The Brigade House has received support from Cora Moore, president of the Cabrini Green Local Advisory Council; Carole Steele of the Cabrini Row House Resident Management; the Coalition to Protect Public Housing; the Metropolitan Tenants Organization; and the Work-Ship Coalition.

Meanwhile, the campaign against the Brigade House took a strange turn when the "North Town Community Congress," an outfit run by a highly connected real estate developer, announced a press conference in front of 1142 N. Orleans to denounce the residents, and to support the destruction of the building. This press conference was supposed to give the impression that "the community" supports the continued destruction of...the community. This little plot was turned around--when real forces from the community held a counter press conference.

On Wednesday, September 30, two opposing conferences were held in front of the Brigade House. In one corner, a tiny knot of developers, city officials and others--fronting for the power structure. In the other corner, the Brigaders, well-known activists of the community like Margo Crawford and Dr. Nehemiah Russell--and with them, over 60 Black youth from Cabrini Green standing up for the Brigade House.
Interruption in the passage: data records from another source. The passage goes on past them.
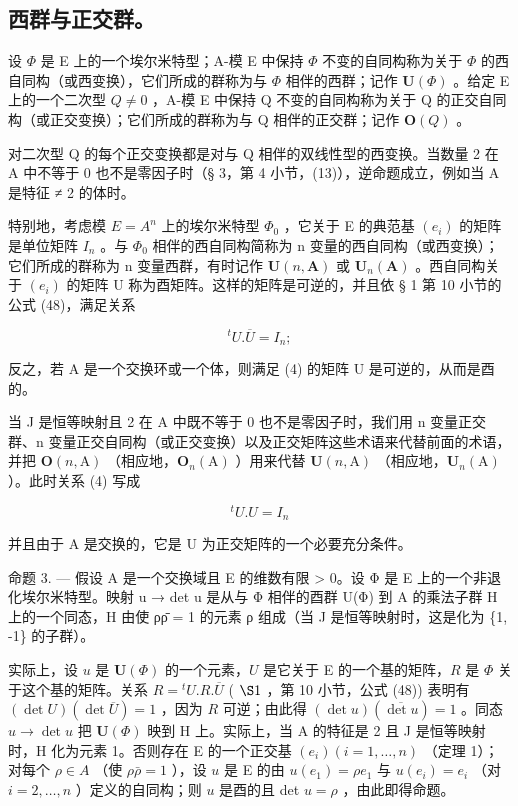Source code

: \subsection{西群与正交群。}

设 \(\Phi\) 是 E 上的一个埃尔米特型；A-模 E 中保持 \(\Phi\) 不变的自同构称为关于 \(\Phi\) 的西自同构（或西变换），它们所成的群称为与 \(\Phi\) 相伴的西群；记作 \(\mathbf{U}(\Phi)\) 。给定 E 上的一个二次型 \(Q \neq 0\) ，A-模 E 中保持 Q 不变的自同构称为关于 Q 的正交自同构（或正交变换）；它们所成的群称为与 Q 相伴的正交群；记作 \(\mathbf{O}(Q)\) 。

对二次型 Q 的每个正交变换都是对与 Q 相伴的双线性型的西变换。当数量 2 在 A 中不等于 0 也不是零因子时（§ 3，第 4 小节，(13)），逆命题成立，例如当 A 是特征 ≠ 2 的体时。

特别地，考虑模 \(E = A^{n}\) 上的埃尔米特型 \(\Phi_{0}\) ，它关于 E 的典范基 \((e_{i})\) 的矩阵是单位矩阵 \(I_{n}\) 。与 \(\Phi_{0}\) 相伴的西自同构简称为 n 变量的西自同构（或西变换）；它们所成的群称为 n 变量西群，有时记作 \(\mathbf{U}(n, \mathbf{A})\) 或 \(\mathbf{U}_{n}(\mathbf{A})\) 。西自同构关于 \((e_{i})\) 的矩阵 U 称为酉矩阵。这样的矩阵是可逆的，并且依 § 1 第 10 小节的公式 (48)，满足关系

\[
{ } ^ { t } U . \overline { { U } } = I _ { n } ;\tag{4}
\]

反之，若 A 是一个交换环或一个体，则满足 (4) 的矩阵 U 是可逆的，从而是酉的。

当 J 是恒等映射且 2 在 A 中既不等于 0 也不是零因子时，我们用 n 变量正交群、n 变量正交自同构（或正交变换）以及正交矩阵这些术语来代替前面的术语，并把 \(\mathbf{O}(n,\mathrm{A})\) （相应地，\(\mathbf{O}_n(\mathrm{A})\) ）用来代替 \(\mathbf{U}(n,\mathrm{A})\) （相应地，\(\mathbf{U}_n(\mathrm{A})\) ）。此时关系 (4) 写成

\[
{ } ^ { t } U . U = I _ { n }\tag{5}
\]

并且由于 A 是交换的，它是 U 为正交矩阵的一个必要充分条件。

命题 3. --- 假设 A 是一个交换域且 E 的维数有限 \textgreater{} 0。设 Φ 是 E 上的一个非退化埃尔米特型。映射 u → det u 是从与 Φ 相伴的酉群 U(Φ) 到 A 的乘法子群 H 上的一个同态，H 由使 ρρ̄ = 1 的元素 ρ 组成（当 J 是恒等映射时，这是化为 \{1, -1\} 的子群）。

实际上，设 \(u\) 是 \(\mathbf{U}(\Phi)\) 的一个元素，\(U\) 是它关于 E 的一个基的矩阵，\(R\) 是 \(\Phi\) 关于这个基的矩阵。关系 \(R = {}^t U.R.\overline{U}\) ( \(\S 1\) ，第 10 小节，公式 (48)) 表明有 \((\det U)(\det \overline{U}) = 1\) ，因为 \(R\) 可逆；由此得 \((\det u)(\overline{\det u}) = 1\) 。同态 \(u \to \det u\) 把 \(\mathbf{U}(\Phi)\) 映到 H 上。实际上，当 A 的特征是 2 且 J 是恒等映射时，H 化为元素 1。否则存在 E 的一个正交基 \((e_i)(i = 1,\ldots,n)\) （定理 1）；对每个 \(\rho \in A\) （使 \(\rho \bar{\rho} = 1\) ），设 \(u\) 是 E 的由 \(u(e_1) = \rho e_1\) 与 \(u(e_i) = e_i\) （对 \(i = 2,\ldots,n\) ）定义的自同构；则 \(u\) 是酉的且 det \(u = \rho\) ，由此即得命题。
Two young Black women cornered reporters and spoke up--saying that the destruction of 1142 N. Orleans was the next step in the destruction of the housing project and their homes--and that they were solidly against it.

Margaret Crawford, former principal of the DePaul Alternative High School, described how significant numbers of her students have been dispersed to distant suburbs--far from their friends and disrupting their education.

Even Chicago's official media had to cover the support for the Brigade House and the resistance to the redevelopment. The next day, on October 1, a county judge ordered the Mayor's Redevelopment Project to postpone destruction of the Brigade house by postponing the court case until October 13.

*****

"People see our Brigade House as a line that has been drawn. Someone recently visited the House, and after seeing where it is and what we do there, said, `No wonder they are coming to tear it down.' And people in the community say to us, `You have been telling us to stand strong, so now you have to stand strong yourselves.' And of course that is right, and that is exactly what we are going to do."